■ Collected data
Start of Block

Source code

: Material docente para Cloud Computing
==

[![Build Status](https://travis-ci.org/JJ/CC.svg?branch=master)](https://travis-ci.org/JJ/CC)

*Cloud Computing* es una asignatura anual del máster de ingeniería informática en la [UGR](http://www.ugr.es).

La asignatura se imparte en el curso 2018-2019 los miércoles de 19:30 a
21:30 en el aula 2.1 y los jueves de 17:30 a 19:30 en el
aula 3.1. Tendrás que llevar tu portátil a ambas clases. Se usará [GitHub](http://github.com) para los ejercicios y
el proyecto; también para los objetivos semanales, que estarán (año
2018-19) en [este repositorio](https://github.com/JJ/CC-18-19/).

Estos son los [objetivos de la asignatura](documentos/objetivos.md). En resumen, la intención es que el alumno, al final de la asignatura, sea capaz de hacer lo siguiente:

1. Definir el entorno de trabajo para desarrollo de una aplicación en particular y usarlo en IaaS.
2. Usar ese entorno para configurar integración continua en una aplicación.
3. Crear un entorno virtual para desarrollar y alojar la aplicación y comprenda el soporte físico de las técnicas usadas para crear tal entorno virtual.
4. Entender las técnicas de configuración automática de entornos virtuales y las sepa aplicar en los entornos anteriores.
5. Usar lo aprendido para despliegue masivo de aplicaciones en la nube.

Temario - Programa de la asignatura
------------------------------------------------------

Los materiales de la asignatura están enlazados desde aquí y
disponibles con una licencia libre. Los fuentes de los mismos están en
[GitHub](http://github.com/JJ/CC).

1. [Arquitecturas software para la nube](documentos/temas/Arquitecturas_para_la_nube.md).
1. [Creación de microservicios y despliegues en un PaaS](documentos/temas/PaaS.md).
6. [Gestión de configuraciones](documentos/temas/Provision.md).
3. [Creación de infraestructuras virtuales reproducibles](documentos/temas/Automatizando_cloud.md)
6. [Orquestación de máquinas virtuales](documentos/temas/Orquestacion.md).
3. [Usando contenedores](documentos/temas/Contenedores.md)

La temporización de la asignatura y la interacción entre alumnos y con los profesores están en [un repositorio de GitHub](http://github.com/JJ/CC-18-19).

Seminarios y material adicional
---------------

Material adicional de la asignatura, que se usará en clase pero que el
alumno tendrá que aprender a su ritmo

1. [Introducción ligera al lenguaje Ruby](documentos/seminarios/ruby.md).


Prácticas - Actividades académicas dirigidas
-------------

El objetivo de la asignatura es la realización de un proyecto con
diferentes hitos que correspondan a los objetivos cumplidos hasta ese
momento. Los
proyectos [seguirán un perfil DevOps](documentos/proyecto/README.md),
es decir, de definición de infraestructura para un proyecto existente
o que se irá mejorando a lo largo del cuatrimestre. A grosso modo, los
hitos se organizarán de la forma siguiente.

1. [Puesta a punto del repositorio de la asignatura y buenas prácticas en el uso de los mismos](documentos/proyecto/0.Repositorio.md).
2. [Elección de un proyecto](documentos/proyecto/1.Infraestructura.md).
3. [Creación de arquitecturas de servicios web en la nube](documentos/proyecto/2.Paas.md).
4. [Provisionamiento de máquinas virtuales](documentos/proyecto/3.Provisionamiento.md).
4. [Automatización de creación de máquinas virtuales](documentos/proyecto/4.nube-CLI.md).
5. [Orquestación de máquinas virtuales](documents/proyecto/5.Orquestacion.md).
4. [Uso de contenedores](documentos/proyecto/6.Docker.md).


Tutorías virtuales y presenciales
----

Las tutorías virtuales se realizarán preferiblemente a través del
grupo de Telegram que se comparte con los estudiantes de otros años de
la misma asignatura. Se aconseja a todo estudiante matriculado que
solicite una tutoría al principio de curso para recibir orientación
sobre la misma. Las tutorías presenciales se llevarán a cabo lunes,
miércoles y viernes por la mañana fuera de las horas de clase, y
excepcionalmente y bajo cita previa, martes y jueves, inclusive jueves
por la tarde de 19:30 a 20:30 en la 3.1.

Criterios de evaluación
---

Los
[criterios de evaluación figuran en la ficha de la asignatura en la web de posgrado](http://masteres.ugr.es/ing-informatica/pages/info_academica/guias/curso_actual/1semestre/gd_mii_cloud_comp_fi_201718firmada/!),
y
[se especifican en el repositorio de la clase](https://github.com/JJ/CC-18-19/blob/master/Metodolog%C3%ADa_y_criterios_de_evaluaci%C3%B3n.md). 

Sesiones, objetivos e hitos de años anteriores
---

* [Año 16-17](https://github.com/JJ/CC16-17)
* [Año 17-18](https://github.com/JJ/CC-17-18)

End of Block

■ Work instructions
Your task is to copy every record exactly.

■ Written response
Source code

: Material docente para Cloud Computing
==

[![Build Status](https://travis-ci.org/JJ/CC.svg?branch=master)](https://travis-ci.org/JJ/CC)

*Cloud Computing* es una asignatura anual del máster de ingeniería informática en la [UGR](http://www.ugr.es).

La asignatura se imparte en el curso 2018-2019 los miércoles de 19:30 a
21:30 en el aula 2.1 y los jueves de 17:30 a 19:30 en el
aula 3.1. Tendrás que llevar tu portátil a ambas clases. Se usará [GitHub](http://github.com) para los ejercicios y
el proyecto; también para los objetivos semanales, que estarán (año
2018-19) en [este repositorio](https://github.com/JJ/CC-18-19/).

Estos son los [objetivos de la asignatura](documentos/objetivos.md). En resumen, la intención es que el alumno, al final de la asignatura, sea capaz de hacer lo siguiente:

1. Definir el entorno de trabajo para desarrollo de una aplicación en particular y usarlo en IaaS.
2. Usar ese entorno para configurar integración continua en una aplicación.
3. Crear un entorno virtual para desarrollar y alojar la aplicación y comprenda el soporte físico de las técnicas usadas para crear tal entorno virtual.
4. Entender las técnicas de configuración automática de entornos virtuales y las sepa aplicar en los entornos anteriores.
5. Usar lo aprendido para despliegue masivo de aplicaciones en la nube.

Temario - Programa de la asignatura
------------------------------------------------------

Los materiales de la asignatura están enlazados desde aquí y
disponibles con una licencia libre. Los fuentes de los mismos están en
[GitHub](http://github.com/JJ/CC).

1. [Arquitecturas software para la nube](documentos/temas/Arquitecturas_para_la_nube.md).
1. [Creación de microservicios y despliegues en un PaaS](documentos/temas/PaaS.md).
6. [Gestión de configuraciones](documentos/temas/Provision.md).
3. [Creación de infraestructuras virtuales reproducibles](documentos/temas/Automatizando_cloud.md)
6. [Orquestación de máquinas virtuales](documentos/temas/Orquestacion.md).
3. [Usando contenedores](documentos/temas/Contenedores.md)

La temporización de la asignatura y la interacción entre alumnos y con los profesores están en [un repositorio de GitHub](http://github.com/JJ/CC-18-19).

Seminarios y material adicional
---------------

Material adicional de la asignatura, que se usará en clase pero que el
alumno tendrá que aprender a su ritmo

1. [Introducción ligera al lenguaje Ruby](documentos/seminarios/ruby.md).


Prácticas - Actividades académicas dirigidas
-------------

El objetivo de la asignatura es la realización de un proyecto con
diferentes hitos que correspondan a los objetivos cumplidos hasta ese
momento. Los
proyectos [seguirán un perfil DevOps](documentos/proyecto/README.md),
es decir, de definición de infraestructura para un proyecto existente
o que se irá mejorando a lo largo del cuatrimestre. A grosso modo, los
hitos se organizarán de la forma siguiente.

1. [Puesta a punto del repositorio de la asignatura y buenas prácticas en el uso de los mismos](documentos/proyecto/0.Repositorio.md).
2. [Elección de un proyecto](documentos/proyecto/1.Infraestructura.md).
3. [Creación de arquitecturas de servicios web en la nube](documentos/proyecto/2.Paas.md).
4. [Provisionamiento de máquinas virtuales](documentos/proyecto/3.Provisionamiento.md).
4. [Automatización de creación de máquinas virtuales](documentos/proyecto/4.nube-CLI.md).
5. [Orquestación de máquinas virtuales](documents/proyecto/5.Orquestacion.md).
4. [Uso de contenedores](documentos/proyecto/6.Docker.md).


Tutorías virtuales y presenciales
----

Las tutorías virtuales se realizarán preferiblemente a través del
grupo de Telegram que se comparte con los estudiantes de otros años de
la misma asignatura. Se aconseja a todo estudiante matriculado que
solicite una tutoría al principio de curso para recibir orientación
sobre la misma. Las tutorías presenciales se llevarán a cabo lunes,
miércoles y viernes por la mañana fuera de las horas de clase, y
excepcionalmente y bajo cita previa, martes y jueves, inclusive jueves
por la tarde de 19:30 a 20:30 en la 3.1.

Criterios de evaluación
---

Los
[criterios de evaluación figuran en la ficha de la asignatura en la web de posgrado](http://masteres.ugr.es/ing-informatica/pages/info_academica/guias/curso_actual/1semestre/gd_mii_cloud_comp_fi_201718firmada/!),
y
[se especifican en el repositorio de la clase](https://github.com/JJ/CC-18-19/blob/master/Metodolog%C3%ADa_y_criterios_de_evaluaci%C3%B3n.md). 

Sesiones, objetivos e hitos de años anteriores
---

* [Año 16-17](https://github.com/JJ/CC16-17)
* [Año 17-18](https://github.com/JJ/CC-17-18)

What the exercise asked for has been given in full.